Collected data
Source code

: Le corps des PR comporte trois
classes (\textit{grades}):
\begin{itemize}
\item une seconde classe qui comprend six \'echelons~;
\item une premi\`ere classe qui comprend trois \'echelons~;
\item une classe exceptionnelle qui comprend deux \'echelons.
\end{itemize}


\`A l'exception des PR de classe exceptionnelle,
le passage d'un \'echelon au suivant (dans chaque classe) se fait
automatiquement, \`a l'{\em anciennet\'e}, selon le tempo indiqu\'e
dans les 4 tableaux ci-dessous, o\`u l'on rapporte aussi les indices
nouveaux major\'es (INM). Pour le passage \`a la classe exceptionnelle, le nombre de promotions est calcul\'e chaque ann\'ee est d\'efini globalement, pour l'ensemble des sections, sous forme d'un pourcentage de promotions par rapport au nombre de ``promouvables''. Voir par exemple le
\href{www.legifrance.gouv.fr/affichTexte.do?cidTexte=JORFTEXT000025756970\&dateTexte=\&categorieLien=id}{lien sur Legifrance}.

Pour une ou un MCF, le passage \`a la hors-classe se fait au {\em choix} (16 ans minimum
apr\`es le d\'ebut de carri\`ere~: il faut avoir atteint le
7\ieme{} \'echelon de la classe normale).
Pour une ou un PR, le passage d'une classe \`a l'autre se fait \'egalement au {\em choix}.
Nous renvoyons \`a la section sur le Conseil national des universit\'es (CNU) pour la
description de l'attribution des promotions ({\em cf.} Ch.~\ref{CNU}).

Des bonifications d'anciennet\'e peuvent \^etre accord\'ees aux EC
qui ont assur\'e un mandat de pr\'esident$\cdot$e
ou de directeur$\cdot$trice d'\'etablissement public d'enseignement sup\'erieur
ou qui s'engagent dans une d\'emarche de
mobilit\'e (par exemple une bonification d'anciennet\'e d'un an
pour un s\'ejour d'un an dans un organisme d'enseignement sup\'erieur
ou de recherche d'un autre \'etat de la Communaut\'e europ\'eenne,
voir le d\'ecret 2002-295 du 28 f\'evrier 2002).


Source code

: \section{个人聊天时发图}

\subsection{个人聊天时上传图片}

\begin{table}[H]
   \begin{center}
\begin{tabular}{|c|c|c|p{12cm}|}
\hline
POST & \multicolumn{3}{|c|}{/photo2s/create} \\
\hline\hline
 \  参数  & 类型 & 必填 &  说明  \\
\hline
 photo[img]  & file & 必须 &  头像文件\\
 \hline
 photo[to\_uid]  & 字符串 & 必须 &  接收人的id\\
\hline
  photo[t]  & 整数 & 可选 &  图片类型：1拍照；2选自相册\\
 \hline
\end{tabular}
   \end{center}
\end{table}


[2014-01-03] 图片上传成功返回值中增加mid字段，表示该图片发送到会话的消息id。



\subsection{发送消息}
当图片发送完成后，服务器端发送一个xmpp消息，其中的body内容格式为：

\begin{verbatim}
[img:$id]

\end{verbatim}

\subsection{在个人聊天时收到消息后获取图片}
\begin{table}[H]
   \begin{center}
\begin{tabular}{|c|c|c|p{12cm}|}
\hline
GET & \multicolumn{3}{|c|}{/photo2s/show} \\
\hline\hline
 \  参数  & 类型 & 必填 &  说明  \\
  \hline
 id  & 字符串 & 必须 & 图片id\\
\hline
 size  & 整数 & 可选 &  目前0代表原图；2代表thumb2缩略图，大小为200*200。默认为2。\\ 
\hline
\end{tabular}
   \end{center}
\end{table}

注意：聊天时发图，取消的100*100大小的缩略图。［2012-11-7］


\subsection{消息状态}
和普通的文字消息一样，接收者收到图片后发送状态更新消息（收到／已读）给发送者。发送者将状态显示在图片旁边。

• Your instructions: Show the lines of the data that hold the word "autre".

• Answer section:
Pour une ou un PR, le passage d'une classe \`a l'autre se fait \'egalement au {\em choix}.
ou de recherche d'un autre \'etat de la Communaut\'e europ\'eenne,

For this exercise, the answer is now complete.